At December 31, 1999, the Company had debt totaling $6,000,000 and an
interest rate swap agreement with a notional value of $5,000,000. The swap
agreement effectively converts $5,000,000 of the Company's outstanding floating
rate debt to a fixed interest rate debt. For fixed rate debt, interest rate
changes affect the fair market value but do not affect earnings or cash flows.
For floating rate debt, interest rate changes generally do not affect fair
market values but do affect the future earnings and cash flows, assuming other
factors are held constant.
The fair value of the swap agreement represents the estimated receipts
or payments that would be made to terminate the agreement. At December 31, 1999,
the Company would have received $95,000 to terminate the agreement. Assuming a
100 basis point reduction in the LIBOR interest rate curve, the fair value of
the swap agreement would decrease by $143,000.

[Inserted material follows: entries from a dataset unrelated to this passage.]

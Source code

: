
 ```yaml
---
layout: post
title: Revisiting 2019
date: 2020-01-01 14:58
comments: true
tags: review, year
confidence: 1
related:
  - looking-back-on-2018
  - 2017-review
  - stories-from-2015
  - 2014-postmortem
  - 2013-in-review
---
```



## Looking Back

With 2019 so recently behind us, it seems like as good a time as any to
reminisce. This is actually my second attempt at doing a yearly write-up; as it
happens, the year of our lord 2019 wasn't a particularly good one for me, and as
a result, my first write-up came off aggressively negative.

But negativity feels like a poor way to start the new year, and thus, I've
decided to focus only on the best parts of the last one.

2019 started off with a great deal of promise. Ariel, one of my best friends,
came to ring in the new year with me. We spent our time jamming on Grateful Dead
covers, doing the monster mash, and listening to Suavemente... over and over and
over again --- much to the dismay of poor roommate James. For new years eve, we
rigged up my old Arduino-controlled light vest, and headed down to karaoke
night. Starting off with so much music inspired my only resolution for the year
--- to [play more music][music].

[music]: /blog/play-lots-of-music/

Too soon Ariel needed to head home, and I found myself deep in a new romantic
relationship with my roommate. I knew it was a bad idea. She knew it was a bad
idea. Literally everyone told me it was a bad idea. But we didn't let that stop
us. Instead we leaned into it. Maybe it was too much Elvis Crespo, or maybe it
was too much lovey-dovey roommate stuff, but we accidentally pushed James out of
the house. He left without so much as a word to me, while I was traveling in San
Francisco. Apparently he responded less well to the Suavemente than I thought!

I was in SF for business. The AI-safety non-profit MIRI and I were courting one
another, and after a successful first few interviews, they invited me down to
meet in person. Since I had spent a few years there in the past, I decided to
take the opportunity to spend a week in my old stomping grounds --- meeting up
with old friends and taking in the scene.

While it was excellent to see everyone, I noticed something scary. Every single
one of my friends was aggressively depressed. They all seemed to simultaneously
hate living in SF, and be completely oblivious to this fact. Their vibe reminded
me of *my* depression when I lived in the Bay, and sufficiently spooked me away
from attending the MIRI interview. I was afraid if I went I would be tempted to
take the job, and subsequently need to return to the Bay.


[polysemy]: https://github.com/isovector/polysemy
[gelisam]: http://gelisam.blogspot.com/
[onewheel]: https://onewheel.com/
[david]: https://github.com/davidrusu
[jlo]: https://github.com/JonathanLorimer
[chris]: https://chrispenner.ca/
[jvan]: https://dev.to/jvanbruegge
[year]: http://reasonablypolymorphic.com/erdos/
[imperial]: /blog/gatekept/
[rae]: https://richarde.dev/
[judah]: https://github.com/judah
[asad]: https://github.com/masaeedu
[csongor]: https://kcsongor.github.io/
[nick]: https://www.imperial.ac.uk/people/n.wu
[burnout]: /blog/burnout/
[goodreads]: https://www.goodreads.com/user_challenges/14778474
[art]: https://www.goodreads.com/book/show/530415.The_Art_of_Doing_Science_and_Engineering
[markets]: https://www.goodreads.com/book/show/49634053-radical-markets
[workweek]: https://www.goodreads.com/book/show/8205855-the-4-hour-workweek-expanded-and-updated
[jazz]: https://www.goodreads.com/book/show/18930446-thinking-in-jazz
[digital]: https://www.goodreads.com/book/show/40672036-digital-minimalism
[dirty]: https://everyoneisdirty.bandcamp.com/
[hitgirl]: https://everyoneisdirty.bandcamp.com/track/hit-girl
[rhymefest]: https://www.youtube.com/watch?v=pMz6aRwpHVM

FORWARD-LOOKING STATEMENTS
Statements in this document that are not historical facts are hereby
identified as forward-looking statements for the purpose of the safe harbor
provided by Section 21E of the Securities Exchange Act of 1934 and Section 27A
of the Securities Act of 1933. The Company cautions readers that such
forward-looking statements, including without limitation, those relating to the
Company's future business prospects, revenues, working capital, liquidity,
capital needs, interest costs and income, wherever they occur in this document
or in other statements attributable to the Company, are estimates reflecting the
best judgement of the Company's senior management and involve a number of risks
and uncertainties that could cause actual results to differ materially from
those suggested by the forward-looking statements.
The Company's future operating results may be affected by a number of
factors that include but are not limited to: general economic conditions such as
inflation and interest rates; competitive conditions within the Company's
markets, including adverse changes in demand for trucking services, pricing
pressure, availability of drivers and fuel prices; the Company's ability to sell
its services profitably, increase market share and manage expenses relative to
revenue growth; changes in governmental regulation; changes in the trucking
transportation and logistic industries; and changes in the Company's labor
relations or other unforeseeable circumstances.
Disclosures concerning Year 2000 issues also contain forward-looking
statements that include assessments and cost estimates. There exists the
possibility that factors outside of management's control may have a material
impact on the Company's operations.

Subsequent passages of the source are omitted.